Worauf verzichten Sie persönlich?

Auf viel Fleisch, auf innerdeutsche Flüge und darauf, alle Fragen ausführlich zu beantworten, die am Kern des Themas vorbeigehen: Die großen Hebel liegen nicht im schlechten Gewissen, sondern in einer besseren Politik.

Aber das Wort "Verzicht" hören Menschen nicht gern. Kann Verzicht auch Gewinn sein? Was gibt es zu gewinnen?

Jede Menge Lebensqualität! Wir könnten viel klarer betonen, welche Vorteile wir selber haben, wenn wir für den Klimaschutz handeln: Rad statt Auto, Zug statt Flugzeug und Gemüse statt Fleisch. Und in einer Welt, in der rund zwei Milliarden Menschen übergewichtig und eine Milliarde mangelernährt sind, müsste es doch eine bessere Verteilung zum Wohle aller geben, oder? Was dem Körper guttut, tut auch dem Planeten gut. Und das ist vor allem weniger Fleisch, weniger Zucker und Milchprodukte, mehr Nüsse, Hülsenfrüchte und buntes Gemüse. Es könnten so Millionen Zivilisationskrankheiten verhindert werden. Und auf Herzinfarkte und Schlaganfälle - darauf verzichte ich gerne!
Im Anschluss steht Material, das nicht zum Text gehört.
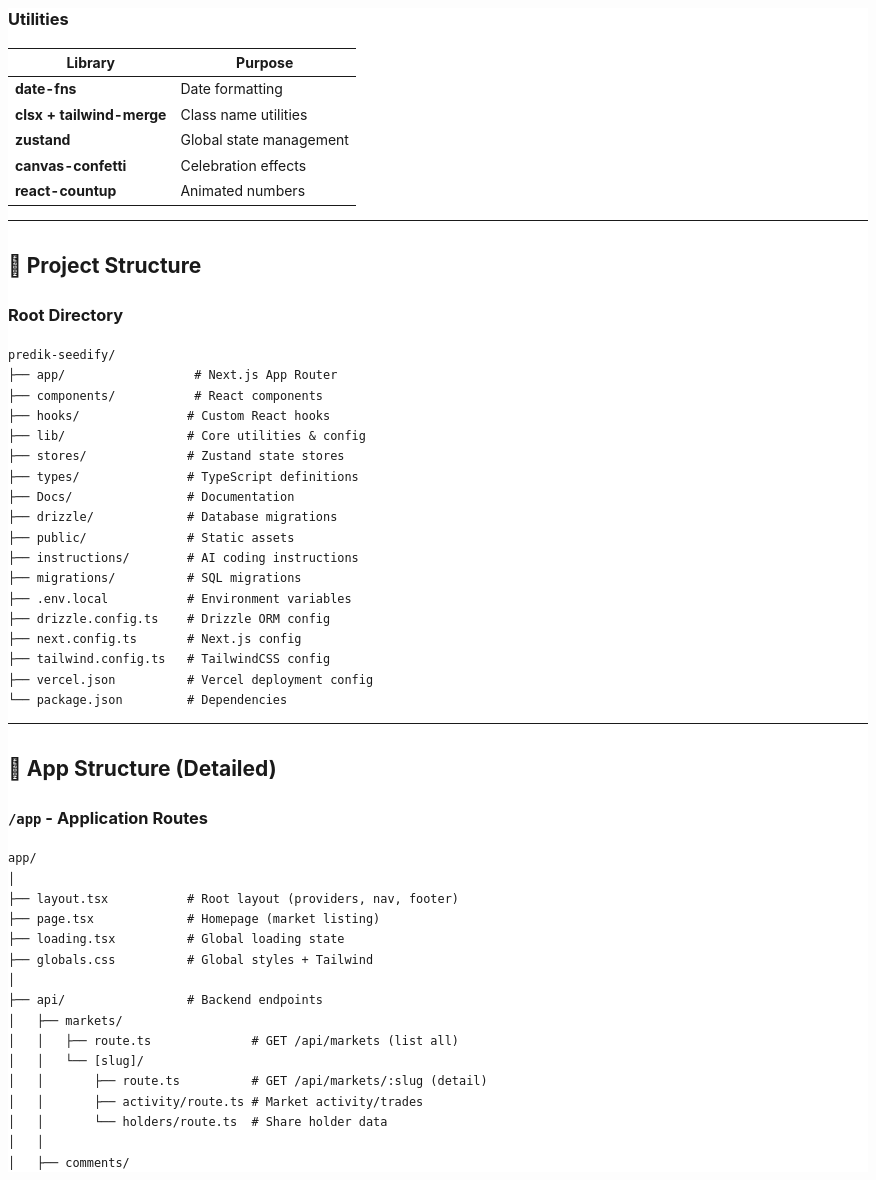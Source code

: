 ### Utilities

| Library | Purpose |
|---------|---------|
| **date-fns** | Date formatting |
| **clsx + tailwind-merge** | Class name utilities |
| **zustand** | Global state management |
| **canvas-confetti** | Celebration effects |
| **react-countup** | Animated numbers |

---

## 📂 Project Structure

### Root Directory

```
predik-seedify/
├── app/                  # Next.js App Router
├── components/           # React components
├── hooks/               # Custom React hooks
├── lib/                 # Core utilities & config
├── stores/              # Zustand state stores
├── types/               # TypeScript definitions
├── Docs/                # Documentation
├── drizzle/             # Database migrations
├── public/              # Static assets
├── instructions/        # AI coding instructions
├── migrations/          # SQL migrations
├── .env.local           # Environment variables
├── drizzle.config.ts    # Drizzle ORM config
├── next.config.ts       # Next.js config
├── tailwind.config.ts   # TailwindCSS config
├── vercel.json          # Vercel deployment config
└── package.json         # Dependencies
```

---

## 📱 App Structure (Detailed)

### `/app` - Application Routes

```
app/
│
├── layout.tsx           # Root layout (providers, nav, footer)
├── page.tsx             # Homepage (market listing)
├── loading.tsx          # Global loading state
├── globals.css          # Global styles + Tailwind
│
├── api/                 # Backend endpoints
│   ├── markets/
│   │   ├── route.ts              # GET /api/markets (list all)
│   │   └── [slug]/
│   │       ├── route.ts          # GET /api/markets/:slug (detail)
│   │       ├── activity/route.ts # Market activity/trades
│   │       └── holders/route.ts  # Share holder data
│   │
│   ├── comments/
```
Sie nicht?

Gibt es in Ihrem Buch bei allem Ernst der Themen auch etwas zu lachen?

Ja klar, wie in allen meinen Büchern baue ich Teile aus meinem aktuellen Bühnenprogramm ein, es gibt viele Fotos, witzige Grafiken, Zitate und ich verschweige auch nicht, dass wir ja alle in unseren Widersprüchlichkeiten stecken, was für andere oft komischer ist als für uns selbst.